▶ [YOUR GOAL]
After finding the line with "- Implement connection type changing" in the data below, set down exactly each line through the one with "- Implement responsive breakpoints", inclusive, and stop there.

** Opening SUPPLIED ENTRIES block **

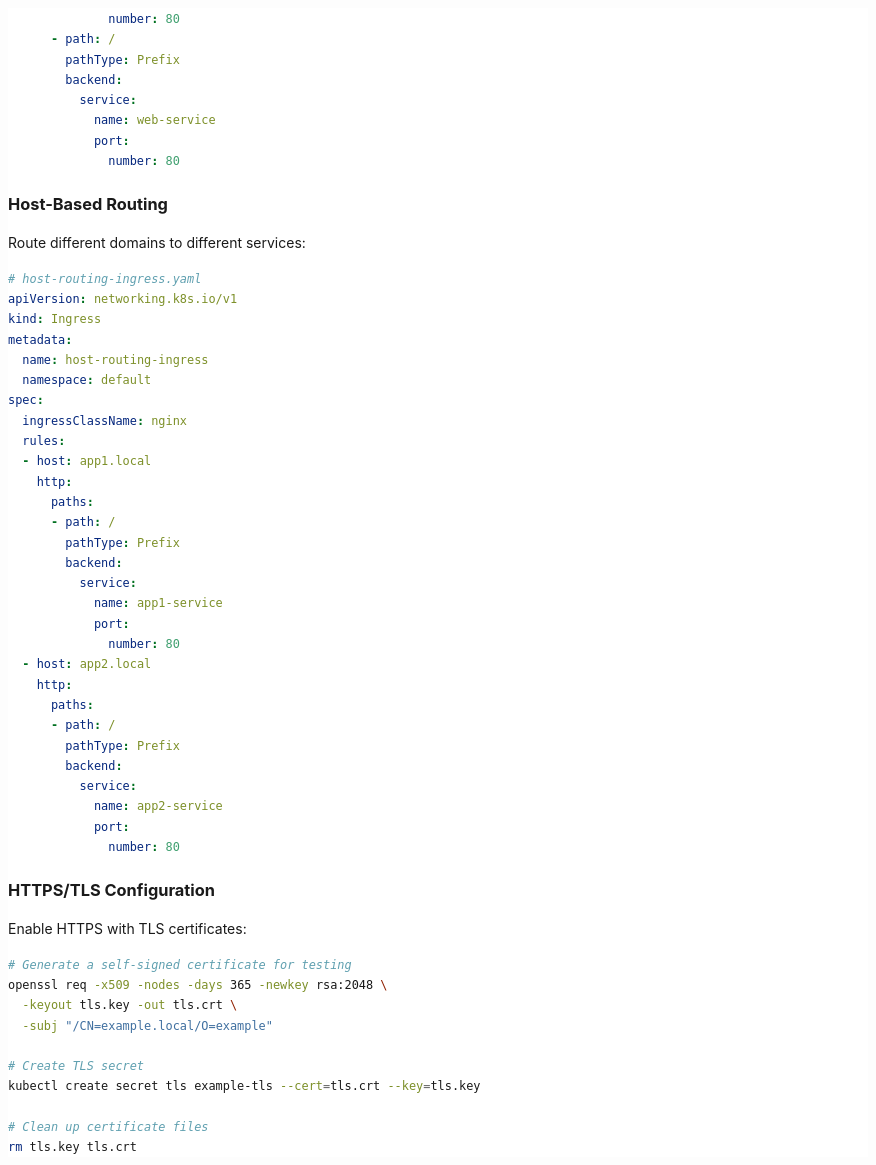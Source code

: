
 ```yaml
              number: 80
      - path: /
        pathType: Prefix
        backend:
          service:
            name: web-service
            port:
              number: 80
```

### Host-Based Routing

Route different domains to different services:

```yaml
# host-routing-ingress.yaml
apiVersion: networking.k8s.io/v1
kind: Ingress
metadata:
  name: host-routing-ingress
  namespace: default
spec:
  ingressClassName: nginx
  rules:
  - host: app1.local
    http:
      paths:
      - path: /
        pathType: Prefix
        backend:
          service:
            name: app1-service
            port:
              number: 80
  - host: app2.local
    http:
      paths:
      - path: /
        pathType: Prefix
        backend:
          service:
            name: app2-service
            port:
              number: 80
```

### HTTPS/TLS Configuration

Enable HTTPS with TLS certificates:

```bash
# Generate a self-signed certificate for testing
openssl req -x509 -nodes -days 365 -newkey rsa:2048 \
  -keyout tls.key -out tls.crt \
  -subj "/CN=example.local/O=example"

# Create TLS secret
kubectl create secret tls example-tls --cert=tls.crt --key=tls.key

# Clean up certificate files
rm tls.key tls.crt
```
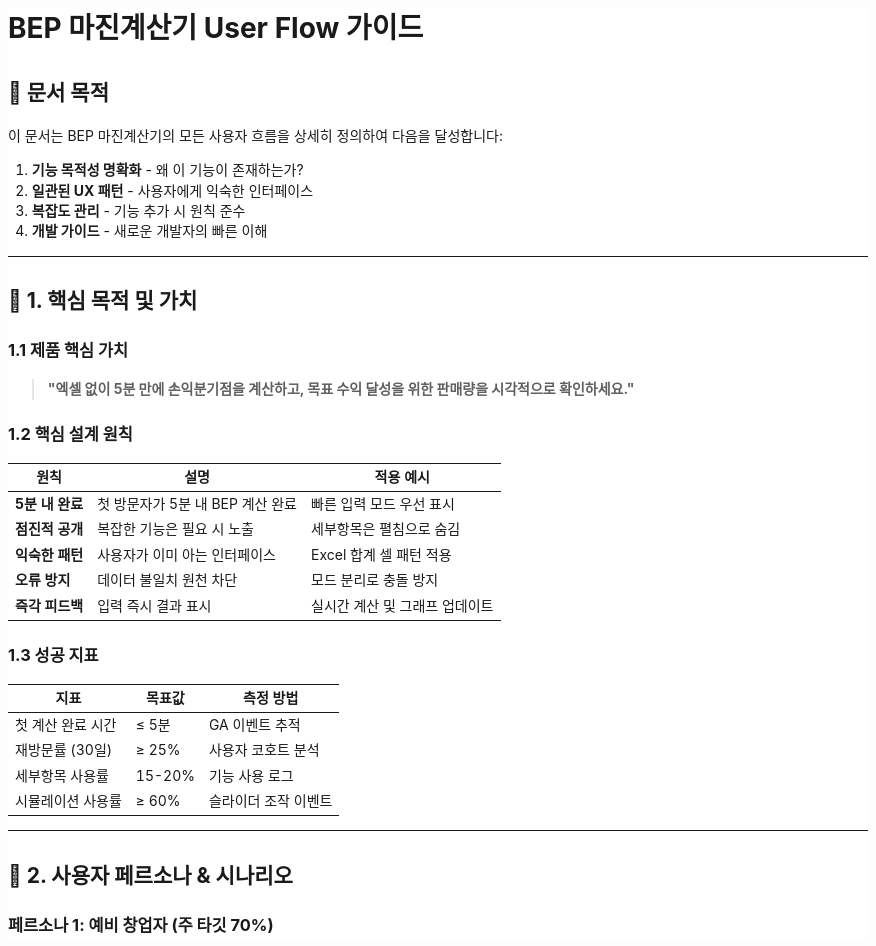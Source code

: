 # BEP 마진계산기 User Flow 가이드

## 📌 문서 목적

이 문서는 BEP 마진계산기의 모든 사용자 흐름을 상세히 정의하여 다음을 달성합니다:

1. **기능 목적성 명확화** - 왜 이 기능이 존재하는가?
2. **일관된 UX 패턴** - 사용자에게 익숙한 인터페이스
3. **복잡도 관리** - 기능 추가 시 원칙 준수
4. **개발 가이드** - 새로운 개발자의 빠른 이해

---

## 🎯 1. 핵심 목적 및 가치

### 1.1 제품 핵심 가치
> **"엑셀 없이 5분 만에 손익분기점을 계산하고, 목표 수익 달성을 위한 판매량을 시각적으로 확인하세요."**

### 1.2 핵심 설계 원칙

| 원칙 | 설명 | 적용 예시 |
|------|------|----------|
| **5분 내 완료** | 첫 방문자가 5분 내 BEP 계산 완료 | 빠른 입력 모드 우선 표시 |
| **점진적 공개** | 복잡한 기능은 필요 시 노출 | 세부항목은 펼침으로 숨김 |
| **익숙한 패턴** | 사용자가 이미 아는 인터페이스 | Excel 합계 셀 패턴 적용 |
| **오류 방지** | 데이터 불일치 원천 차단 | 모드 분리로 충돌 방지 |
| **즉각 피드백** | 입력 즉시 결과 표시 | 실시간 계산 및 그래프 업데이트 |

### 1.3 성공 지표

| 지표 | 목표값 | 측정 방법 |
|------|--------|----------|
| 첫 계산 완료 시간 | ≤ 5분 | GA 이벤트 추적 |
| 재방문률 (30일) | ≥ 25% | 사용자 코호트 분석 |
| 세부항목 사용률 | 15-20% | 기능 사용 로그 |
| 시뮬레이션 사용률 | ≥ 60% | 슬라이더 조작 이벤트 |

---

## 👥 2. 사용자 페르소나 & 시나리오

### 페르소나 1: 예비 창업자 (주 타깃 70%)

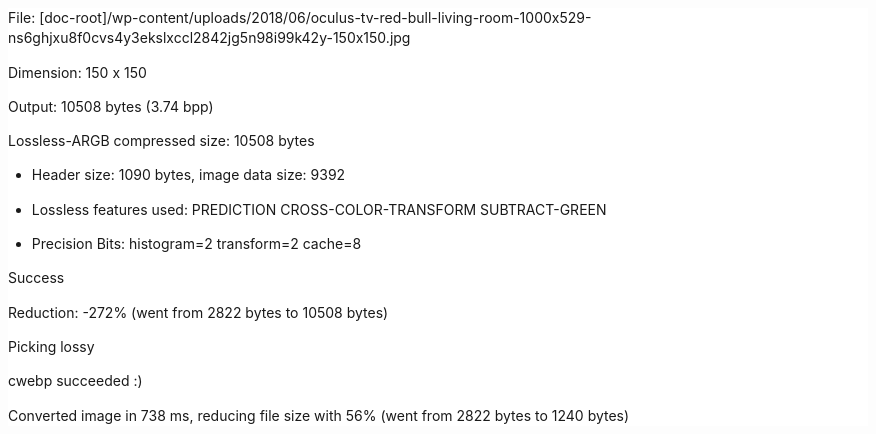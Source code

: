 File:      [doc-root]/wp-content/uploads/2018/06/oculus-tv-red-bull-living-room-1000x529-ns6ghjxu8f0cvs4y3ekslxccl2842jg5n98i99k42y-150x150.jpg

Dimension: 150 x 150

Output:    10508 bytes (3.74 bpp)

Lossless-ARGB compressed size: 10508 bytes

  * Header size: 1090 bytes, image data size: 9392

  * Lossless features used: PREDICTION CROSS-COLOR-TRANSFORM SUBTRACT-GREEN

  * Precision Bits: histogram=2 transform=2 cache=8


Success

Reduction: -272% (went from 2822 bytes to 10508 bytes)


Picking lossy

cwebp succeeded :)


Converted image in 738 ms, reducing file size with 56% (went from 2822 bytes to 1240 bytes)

** Closing SUPPLIED ENTRIES block **
** Opening SUPPLIED ENTRIES block **

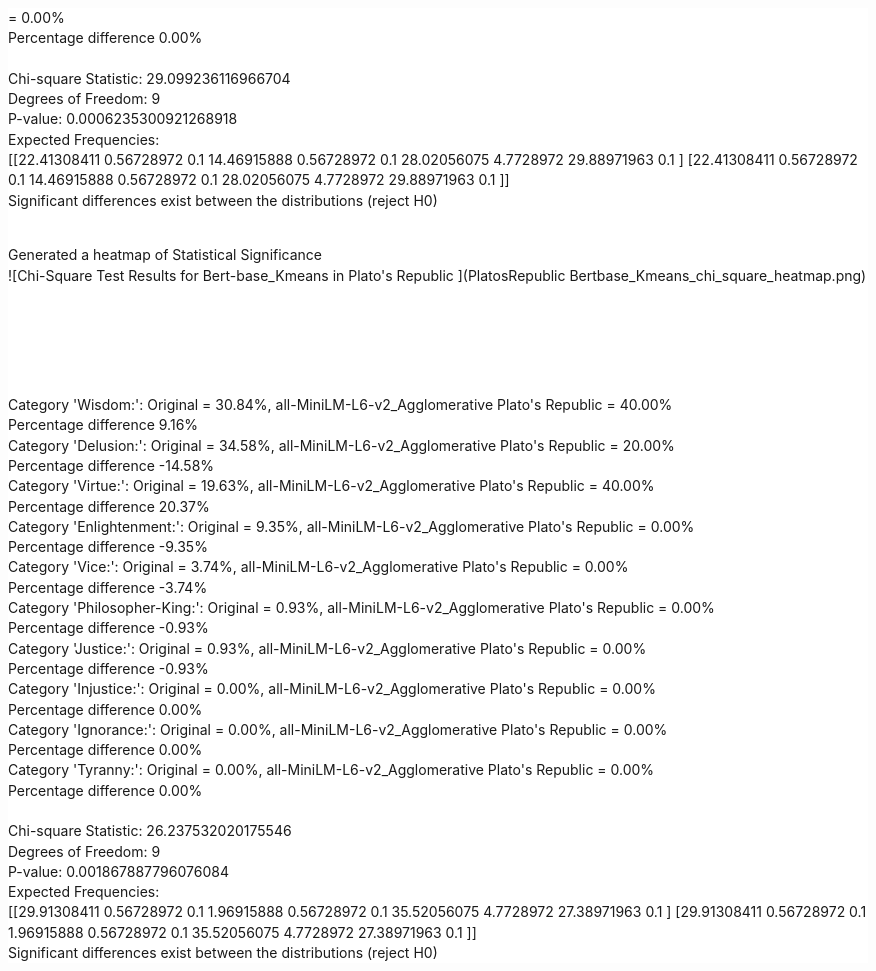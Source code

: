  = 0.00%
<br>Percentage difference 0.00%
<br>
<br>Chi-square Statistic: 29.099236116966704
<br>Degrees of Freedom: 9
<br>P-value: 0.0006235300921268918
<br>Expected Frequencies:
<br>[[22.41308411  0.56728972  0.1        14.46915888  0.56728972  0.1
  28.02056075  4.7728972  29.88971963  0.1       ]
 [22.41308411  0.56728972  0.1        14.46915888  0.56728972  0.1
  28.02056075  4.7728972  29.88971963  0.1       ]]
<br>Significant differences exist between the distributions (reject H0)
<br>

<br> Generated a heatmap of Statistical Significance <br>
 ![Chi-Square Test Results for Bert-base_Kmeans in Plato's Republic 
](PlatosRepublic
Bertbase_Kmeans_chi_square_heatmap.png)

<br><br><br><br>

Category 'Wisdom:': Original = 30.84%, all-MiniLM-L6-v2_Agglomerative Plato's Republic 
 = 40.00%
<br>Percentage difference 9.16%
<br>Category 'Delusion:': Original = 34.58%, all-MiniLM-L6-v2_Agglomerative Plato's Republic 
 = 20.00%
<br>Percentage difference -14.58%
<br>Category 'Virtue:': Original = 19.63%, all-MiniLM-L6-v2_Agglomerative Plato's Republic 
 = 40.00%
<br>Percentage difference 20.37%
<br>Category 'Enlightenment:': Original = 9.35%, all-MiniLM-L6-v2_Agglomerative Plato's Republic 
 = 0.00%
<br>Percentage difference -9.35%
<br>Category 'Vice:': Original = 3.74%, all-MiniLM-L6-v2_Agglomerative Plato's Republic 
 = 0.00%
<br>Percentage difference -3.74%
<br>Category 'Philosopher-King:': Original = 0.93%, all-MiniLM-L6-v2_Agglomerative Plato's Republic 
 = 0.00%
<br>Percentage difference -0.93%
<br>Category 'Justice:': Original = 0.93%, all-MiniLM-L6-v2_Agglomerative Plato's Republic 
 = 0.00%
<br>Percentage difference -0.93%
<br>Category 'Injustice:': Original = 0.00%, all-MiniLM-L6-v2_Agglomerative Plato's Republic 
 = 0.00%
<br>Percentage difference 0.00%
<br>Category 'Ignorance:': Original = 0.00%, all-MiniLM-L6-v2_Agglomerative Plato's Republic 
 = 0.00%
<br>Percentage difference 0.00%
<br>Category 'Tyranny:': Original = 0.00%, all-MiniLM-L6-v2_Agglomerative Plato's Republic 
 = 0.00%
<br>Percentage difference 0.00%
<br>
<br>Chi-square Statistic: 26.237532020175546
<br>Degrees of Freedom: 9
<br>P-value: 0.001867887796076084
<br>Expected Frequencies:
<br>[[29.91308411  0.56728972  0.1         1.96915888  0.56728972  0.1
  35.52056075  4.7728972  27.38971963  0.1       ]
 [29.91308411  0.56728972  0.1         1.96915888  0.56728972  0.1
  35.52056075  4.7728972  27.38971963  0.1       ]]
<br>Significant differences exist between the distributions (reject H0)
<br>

** Closing SUPPLIED ENTRIES block **
** Opening SUPPLIED ENTRIES block **

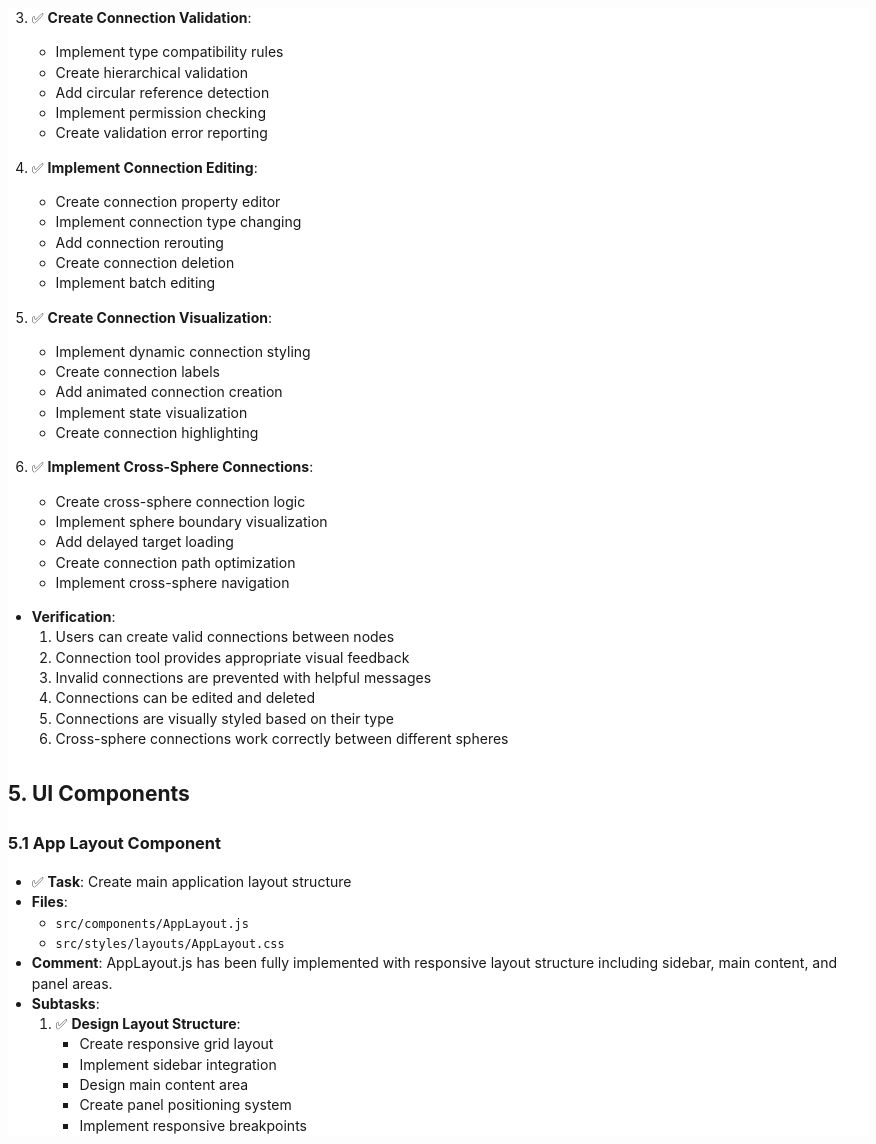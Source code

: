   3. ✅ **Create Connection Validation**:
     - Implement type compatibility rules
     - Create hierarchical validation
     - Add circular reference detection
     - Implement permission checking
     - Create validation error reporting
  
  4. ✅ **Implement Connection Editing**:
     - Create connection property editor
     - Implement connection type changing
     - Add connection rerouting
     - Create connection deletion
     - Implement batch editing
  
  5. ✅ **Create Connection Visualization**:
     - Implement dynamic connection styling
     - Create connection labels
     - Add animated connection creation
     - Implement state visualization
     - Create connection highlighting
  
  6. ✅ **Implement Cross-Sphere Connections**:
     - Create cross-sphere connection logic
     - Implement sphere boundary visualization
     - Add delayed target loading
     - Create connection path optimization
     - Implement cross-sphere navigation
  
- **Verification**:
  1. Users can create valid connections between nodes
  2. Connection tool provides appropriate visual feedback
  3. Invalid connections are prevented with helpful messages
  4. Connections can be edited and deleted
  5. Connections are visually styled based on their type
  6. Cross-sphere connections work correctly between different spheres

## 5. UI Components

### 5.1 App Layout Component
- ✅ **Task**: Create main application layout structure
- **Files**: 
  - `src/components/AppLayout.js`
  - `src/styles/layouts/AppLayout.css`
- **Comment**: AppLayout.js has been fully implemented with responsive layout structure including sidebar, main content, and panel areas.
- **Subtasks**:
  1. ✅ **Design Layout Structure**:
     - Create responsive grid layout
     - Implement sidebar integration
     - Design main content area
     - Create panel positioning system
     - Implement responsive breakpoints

** Closing SUPPLIED ENTRIES block **

▶ [ANSWER BOX]
     - Implement connection type changing
     - Add connection rerouting
     - Create connection deletion
     - Implement batch editing
  
  5. ✅ **Create Connection Visualization**:
     - Implement dynamic connection styling
     - Create connection labels
     - Add animated connection creation
     - Implement state visualization
     - Create connection highlighting
  
  6. ✅ **Implement Cross-Sphere Connections**:
     - Create cross-sphere connection logic
     - Implement sphere boundary visualization
     - Add delayed target loading
     - Create connection path optimization
     - Implement cross-sphere navigation
  
- **Verification**:
  1. Users can create valid connections between nodes
  2. Connection tool provides appropriate visual feedback
  3. Invalid connections are prevented with helpful messages
  4. Connections can be edited and deleted
  5. Connections are visually styled based on their type
  6. Cross-sphere connections work correctly between different spheres

## 5. UI Components

### 5.1 App Layout Component
- ✅ **Task**: Create main application layout structure
- **Files**: 
  - `src/components/AppLayout.js`
  - `src/styles/layouts/AppLayout.css`
- **Comment**: AppLayout.js has been fully implemented with responsive layout structure including sidebar, main content, and panel areas.
- **Subtasks**:
  1. ✅ **Design Layout Structure**:
     - Create responsive grid layout
     - Implement sidebar integration
     - Design main content area
     - Create panel positioning system
     - Implement responsive breakpoints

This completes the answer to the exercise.